→ What the task asks
Please restate, word for word, the lines below that begin at the one with "[Gerenciar um serviço" and end at the one with "[Conectar a um". Leave out all other lines.

→ Records supplied

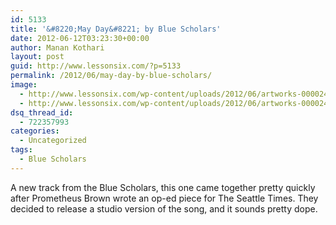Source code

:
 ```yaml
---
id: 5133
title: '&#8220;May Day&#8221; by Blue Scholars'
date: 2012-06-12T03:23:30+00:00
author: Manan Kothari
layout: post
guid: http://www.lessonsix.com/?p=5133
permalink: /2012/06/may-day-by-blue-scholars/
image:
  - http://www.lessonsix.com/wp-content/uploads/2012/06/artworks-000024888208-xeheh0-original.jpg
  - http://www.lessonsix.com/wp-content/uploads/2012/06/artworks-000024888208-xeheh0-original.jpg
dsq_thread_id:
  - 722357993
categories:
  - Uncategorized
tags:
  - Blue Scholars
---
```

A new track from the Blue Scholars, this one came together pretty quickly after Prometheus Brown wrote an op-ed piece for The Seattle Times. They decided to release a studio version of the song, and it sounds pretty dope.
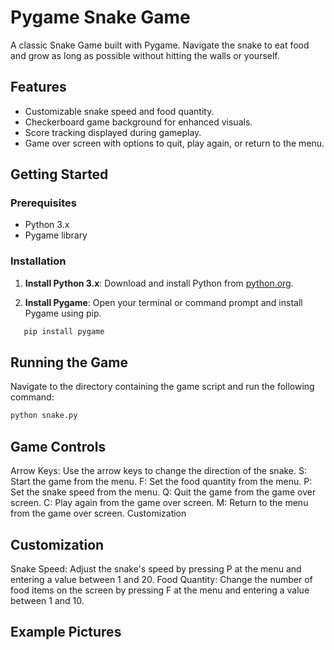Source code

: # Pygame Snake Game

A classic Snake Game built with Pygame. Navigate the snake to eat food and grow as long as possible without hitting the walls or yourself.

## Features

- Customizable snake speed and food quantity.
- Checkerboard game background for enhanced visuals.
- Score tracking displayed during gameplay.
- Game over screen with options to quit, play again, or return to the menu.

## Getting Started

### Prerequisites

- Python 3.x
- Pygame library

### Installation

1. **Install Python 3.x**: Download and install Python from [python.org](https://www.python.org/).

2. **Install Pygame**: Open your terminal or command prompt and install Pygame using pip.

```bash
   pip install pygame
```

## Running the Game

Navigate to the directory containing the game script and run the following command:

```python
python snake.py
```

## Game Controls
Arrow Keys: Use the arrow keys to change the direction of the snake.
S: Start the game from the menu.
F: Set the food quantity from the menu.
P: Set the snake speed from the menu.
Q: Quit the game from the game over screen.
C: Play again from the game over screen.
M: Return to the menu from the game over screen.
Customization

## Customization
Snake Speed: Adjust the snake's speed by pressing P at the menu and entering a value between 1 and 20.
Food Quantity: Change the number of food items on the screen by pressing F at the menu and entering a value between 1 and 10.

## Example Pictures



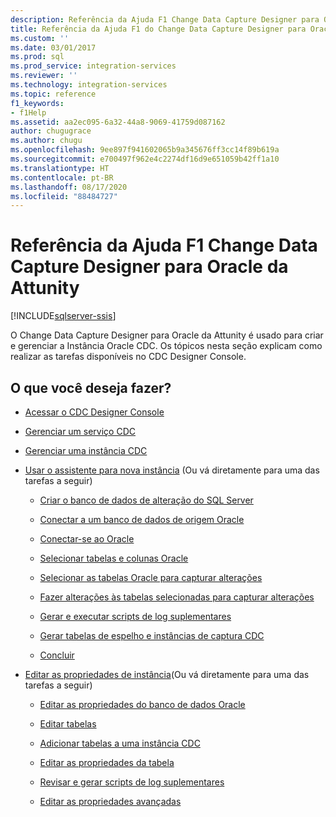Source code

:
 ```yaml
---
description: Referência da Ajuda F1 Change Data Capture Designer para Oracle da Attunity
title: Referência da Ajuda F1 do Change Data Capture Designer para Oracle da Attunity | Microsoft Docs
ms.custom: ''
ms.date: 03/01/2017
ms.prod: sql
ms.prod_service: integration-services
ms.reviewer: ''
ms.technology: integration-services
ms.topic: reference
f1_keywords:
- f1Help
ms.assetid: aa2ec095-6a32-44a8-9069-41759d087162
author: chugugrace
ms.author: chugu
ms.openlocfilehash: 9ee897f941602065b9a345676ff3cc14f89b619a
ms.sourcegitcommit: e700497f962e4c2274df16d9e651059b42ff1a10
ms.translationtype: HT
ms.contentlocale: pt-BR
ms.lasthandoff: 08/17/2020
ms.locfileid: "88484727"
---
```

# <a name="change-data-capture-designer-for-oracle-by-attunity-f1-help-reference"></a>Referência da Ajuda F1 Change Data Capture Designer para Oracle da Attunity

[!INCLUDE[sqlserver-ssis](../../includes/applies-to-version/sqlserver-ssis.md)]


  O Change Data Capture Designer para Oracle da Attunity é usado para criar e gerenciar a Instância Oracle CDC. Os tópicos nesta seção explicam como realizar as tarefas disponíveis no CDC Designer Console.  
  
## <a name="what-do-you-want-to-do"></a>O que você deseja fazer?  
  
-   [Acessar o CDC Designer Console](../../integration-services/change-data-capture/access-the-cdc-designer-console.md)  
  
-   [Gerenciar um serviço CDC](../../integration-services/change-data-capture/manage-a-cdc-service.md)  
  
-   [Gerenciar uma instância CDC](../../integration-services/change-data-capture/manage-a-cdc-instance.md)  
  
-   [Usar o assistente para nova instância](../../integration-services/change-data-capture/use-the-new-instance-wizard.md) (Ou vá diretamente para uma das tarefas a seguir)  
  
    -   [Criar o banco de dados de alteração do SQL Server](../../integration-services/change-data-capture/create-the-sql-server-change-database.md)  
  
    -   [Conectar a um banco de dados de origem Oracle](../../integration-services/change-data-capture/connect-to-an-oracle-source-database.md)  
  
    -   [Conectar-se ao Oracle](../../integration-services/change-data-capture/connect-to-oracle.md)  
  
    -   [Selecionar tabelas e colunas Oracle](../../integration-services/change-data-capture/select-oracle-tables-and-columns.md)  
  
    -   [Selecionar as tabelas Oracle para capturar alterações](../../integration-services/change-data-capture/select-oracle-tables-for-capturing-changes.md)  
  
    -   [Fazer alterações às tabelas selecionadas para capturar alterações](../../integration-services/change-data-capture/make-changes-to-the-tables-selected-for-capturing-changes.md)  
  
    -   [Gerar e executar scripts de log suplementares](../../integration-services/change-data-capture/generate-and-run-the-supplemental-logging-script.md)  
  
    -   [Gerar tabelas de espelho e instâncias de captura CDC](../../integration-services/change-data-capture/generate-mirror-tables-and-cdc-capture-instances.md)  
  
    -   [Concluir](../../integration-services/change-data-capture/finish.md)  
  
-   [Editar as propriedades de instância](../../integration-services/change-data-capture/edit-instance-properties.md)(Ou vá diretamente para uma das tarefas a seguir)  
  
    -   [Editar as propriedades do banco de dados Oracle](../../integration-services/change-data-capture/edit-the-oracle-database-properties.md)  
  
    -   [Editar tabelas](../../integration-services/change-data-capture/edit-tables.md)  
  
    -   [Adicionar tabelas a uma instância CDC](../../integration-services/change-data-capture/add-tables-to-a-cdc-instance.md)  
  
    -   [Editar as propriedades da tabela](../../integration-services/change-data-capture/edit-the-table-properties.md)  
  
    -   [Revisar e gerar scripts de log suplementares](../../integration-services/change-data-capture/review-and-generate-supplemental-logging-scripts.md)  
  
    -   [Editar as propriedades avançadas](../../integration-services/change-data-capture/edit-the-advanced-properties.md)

==

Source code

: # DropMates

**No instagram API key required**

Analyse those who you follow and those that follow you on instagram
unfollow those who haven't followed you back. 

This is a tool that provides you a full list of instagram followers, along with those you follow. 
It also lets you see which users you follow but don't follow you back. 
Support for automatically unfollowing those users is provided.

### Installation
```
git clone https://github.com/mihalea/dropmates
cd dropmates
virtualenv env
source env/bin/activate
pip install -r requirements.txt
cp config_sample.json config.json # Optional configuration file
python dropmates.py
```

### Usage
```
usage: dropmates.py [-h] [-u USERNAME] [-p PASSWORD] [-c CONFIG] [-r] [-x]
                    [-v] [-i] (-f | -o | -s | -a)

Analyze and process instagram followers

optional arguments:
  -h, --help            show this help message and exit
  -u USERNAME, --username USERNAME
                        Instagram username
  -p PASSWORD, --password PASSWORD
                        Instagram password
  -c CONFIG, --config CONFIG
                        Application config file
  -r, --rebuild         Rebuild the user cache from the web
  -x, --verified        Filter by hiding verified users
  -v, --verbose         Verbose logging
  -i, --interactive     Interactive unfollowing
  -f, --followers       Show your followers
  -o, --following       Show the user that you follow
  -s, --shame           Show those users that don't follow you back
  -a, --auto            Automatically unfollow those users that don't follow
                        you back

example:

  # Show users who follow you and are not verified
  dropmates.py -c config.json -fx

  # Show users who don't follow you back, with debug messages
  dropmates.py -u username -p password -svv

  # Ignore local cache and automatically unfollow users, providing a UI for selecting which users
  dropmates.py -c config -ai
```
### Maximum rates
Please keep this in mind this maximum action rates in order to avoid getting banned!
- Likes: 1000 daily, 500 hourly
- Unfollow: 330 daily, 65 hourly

...

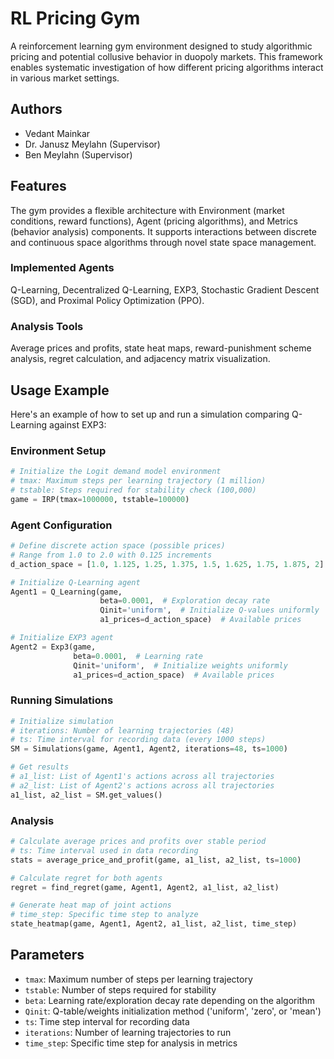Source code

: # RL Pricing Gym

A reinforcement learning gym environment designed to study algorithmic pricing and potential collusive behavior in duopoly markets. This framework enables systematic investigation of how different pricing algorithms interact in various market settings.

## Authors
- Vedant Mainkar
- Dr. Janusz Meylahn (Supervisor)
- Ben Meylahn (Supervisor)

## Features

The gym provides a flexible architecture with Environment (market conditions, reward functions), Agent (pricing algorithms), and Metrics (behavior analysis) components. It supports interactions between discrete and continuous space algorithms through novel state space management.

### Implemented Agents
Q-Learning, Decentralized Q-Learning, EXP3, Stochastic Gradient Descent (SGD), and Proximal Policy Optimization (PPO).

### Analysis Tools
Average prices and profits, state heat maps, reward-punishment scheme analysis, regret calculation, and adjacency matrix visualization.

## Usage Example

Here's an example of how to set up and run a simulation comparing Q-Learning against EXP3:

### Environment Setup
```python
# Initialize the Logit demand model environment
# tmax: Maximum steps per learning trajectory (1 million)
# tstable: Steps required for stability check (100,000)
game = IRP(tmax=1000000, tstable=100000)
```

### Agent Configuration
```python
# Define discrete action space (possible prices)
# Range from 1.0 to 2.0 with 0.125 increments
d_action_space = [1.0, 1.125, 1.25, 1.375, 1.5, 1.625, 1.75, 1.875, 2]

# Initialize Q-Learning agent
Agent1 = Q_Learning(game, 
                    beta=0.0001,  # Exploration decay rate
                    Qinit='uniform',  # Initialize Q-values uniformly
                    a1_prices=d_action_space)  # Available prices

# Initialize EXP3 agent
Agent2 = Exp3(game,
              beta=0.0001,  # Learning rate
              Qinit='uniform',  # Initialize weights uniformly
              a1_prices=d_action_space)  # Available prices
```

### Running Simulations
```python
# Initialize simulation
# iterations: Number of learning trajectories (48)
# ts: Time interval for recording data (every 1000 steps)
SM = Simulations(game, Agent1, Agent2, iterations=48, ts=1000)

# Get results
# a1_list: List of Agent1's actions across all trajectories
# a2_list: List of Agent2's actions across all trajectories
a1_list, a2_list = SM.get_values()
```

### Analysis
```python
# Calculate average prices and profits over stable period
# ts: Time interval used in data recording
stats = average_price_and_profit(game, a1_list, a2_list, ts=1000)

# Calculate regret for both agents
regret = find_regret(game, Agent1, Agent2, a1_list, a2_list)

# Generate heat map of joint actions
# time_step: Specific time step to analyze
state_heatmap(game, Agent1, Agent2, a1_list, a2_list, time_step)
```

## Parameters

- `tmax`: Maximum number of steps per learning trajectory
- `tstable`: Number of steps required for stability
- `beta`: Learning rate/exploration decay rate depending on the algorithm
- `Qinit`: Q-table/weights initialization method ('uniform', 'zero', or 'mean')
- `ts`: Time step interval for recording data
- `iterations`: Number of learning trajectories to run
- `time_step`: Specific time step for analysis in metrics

→ Solution
-   [Gerenciar um serviço CDC](../../integration-services/change-data-capture/manage-a-cdc-service.md)  
  
-   [Gerenciar uma instância CDC](../../integration-services/change-data-capture/manage-a-cdc-instance.md)  
  
-   [Usar o assistente para nova instância](../../integration-services/change-data-capture/use-the-new-instance-wizard.md) (Ou vá diretamente para uma das tarefas a seguir)  
  
    -   [Criar o banco de dados de alteração do SQL Server](../../integration-services/change-data-capture/create-the-sql-server-change-database.md)  
  
    -   [Conectar a um banco de dados de origem Oracle](../../integration-services/change-data-capture/connect-to-an-oracle-source-database.md)  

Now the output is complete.